• TO DO: Find the string "more" in the data, then copy every line where it is found.

(Document images with source code)
------------

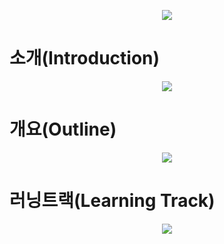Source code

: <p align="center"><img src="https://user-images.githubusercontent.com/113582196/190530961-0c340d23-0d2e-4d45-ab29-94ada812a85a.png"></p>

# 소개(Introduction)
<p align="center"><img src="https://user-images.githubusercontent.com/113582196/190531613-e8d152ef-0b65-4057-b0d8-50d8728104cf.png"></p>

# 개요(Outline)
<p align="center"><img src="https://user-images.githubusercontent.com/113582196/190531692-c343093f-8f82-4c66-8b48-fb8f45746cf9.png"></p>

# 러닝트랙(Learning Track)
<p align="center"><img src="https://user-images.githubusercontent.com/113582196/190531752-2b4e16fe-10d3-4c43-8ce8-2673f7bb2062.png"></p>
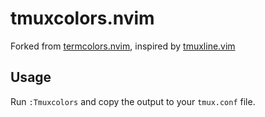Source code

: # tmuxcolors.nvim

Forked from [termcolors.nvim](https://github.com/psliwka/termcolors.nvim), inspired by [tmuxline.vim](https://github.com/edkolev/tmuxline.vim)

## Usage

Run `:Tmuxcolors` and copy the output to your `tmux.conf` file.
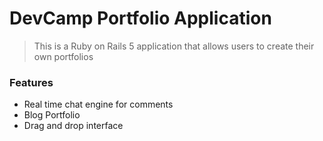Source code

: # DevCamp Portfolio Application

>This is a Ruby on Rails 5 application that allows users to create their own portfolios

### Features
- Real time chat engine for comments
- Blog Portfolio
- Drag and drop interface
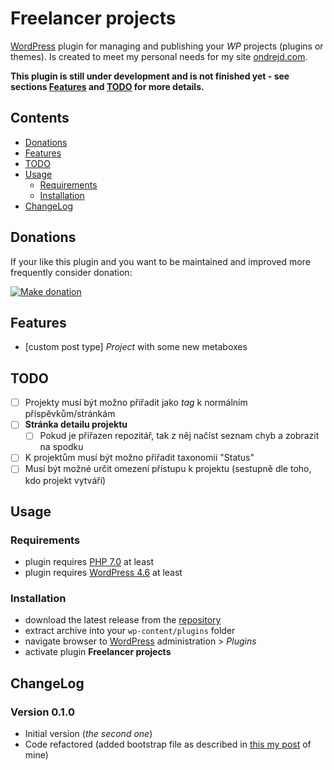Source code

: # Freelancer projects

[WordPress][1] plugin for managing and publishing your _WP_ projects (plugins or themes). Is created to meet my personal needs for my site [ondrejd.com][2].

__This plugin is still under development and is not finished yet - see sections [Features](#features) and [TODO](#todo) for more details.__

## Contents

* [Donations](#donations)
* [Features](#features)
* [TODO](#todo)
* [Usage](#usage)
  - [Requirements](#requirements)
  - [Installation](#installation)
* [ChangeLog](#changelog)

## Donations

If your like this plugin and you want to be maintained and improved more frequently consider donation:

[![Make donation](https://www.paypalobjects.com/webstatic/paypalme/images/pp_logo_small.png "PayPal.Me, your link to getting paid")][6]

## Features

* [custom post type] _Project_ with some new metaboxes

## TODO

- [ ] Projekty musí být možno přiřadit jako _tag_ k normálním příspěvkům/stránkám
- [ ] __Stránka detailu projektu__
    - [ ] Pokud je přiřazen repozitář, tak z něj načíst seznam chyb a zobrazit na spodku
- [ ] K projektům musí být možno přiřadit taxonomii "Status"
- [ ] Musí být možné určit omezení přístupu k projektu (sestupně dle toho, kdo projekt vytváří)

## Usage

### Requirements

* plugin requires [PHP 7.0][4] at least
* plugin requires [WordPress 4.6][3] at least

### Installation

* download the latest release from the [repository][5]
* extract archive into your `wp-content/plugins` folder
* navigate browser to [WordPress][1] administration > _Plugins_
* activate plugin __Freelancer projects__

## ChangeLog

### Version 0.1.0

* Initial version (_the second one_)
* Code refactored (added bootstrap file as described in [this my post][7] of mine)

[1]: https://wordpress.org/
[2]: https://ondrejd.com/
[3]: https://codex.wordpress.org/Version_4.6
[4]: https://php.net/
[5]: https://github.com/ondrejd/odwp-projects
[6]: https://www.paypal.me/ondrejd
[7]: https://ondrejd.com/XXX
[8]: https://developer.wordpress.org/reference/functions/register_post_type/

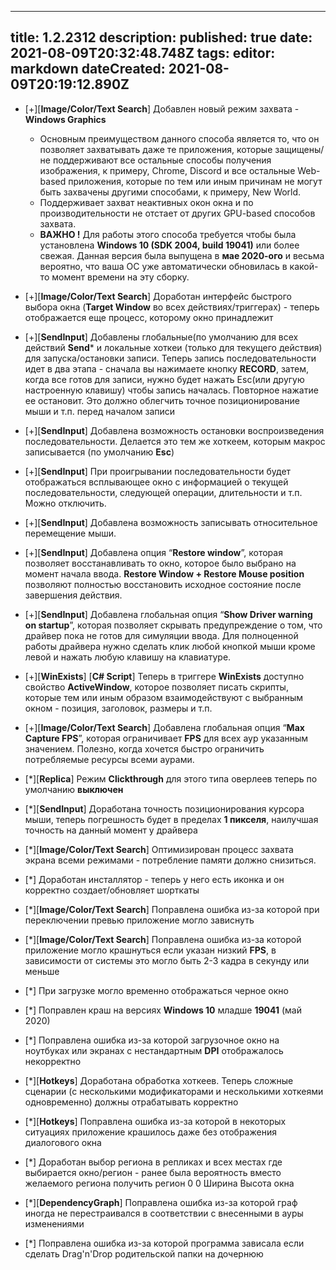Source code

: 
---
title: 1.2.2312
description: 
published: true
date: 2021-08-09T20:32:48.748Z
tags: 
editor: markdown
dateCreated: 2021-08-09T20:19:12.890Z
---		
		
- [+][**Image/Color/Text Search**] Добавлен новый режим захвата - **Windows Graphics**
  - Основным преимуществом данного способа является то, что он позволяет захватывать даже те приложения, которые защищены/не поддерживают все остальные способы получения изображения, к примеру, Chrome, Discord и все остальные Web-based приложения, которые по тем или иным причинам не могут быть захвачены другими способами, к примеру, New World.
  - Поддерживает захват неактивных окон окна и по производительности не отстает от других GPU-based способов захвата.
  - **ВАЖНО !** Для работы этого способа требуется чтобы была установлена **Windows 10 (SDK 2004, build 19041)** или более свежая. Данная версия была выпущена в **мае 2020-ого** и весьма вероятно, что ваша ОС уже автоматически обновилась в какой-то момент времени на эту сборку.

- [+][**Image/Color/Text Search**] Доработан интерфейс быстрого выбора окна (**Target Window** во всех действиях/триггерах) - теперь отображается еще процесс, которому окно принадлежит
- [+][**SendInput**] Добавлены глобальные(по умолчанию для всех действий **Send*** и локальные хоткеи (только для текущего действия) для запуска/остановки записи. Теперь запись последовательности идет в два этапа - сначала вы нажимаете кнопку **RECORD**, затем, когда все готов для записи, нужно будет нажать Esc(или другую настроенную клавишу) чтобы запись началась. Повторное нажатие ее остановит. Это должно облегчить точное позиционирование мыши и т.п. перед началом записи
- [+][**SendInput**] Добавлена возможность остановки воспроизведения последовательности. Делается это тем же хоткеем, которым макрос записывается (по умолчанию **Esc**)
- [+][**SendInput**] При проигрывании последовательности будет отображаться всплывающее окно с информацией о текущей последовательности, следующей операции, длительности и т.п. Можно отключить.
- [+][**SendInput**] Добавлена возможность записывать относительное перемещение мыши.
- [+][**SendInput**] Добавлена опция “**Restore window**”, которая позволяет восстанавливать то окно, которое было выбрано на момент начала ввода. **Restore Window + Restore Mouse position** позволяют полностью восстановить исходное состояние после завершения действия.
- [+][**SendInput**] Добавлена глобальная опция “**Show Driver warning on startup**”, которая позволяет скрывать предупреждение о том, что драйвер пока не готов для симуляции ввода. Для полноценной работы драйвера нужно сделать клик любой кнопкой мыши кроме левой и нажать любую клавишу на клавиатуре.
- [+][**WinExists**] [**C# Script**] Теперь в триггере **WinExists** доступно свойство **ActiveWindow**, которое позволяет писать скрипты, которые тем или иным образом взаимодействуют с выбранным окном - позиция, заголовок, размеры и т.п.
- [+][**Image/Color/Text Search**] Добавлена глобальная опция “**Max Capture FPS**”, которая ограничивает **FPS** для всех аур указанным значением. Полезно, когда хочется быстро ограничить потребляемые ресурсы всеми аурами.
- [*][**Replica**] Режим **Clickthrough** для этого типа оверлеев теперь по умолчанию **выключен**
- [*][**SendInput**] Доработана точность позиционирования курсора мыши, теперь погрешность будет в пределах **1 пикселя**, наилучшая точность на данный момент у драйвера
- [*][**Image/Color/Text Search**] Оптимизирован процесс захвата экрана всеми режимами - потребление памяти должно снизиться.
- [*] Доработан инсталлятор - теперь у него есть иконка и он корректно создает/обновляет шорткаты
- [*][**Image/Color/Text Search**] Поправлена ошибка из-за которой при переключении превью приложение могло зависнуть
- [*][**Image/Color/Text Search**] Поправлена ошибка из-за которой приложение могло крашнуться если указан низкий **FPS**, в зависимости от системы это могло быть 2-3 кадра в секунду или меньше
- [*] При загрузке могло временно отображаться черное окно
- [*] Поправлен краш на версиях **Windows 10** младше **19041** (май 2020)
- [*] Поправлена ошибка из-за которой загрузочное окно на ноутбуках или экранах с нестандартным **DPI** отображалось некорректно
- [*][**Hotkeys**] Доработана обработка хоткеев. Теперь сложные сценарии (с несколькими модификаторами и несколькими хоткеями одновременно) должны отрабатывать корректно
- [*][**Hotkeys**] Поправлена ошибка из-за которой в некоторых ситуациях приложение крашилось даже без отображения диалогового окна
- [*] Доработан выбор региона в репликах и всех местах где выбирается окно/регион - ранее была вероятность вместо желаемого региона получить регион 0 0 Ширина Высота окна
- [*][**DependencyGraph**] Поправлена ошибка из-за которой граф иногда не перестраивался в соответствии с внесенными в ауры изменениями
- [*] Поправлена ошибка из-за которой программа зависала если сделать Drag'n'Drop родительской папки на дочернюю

------------

• EXPECTED ANSWER:
__This plugin is still under development and is not finished yet - see sections [Features](#features) and [TODO](#todo) for more details.__
If your like this plugin and you want to be maintained and improved more frequently consider donation:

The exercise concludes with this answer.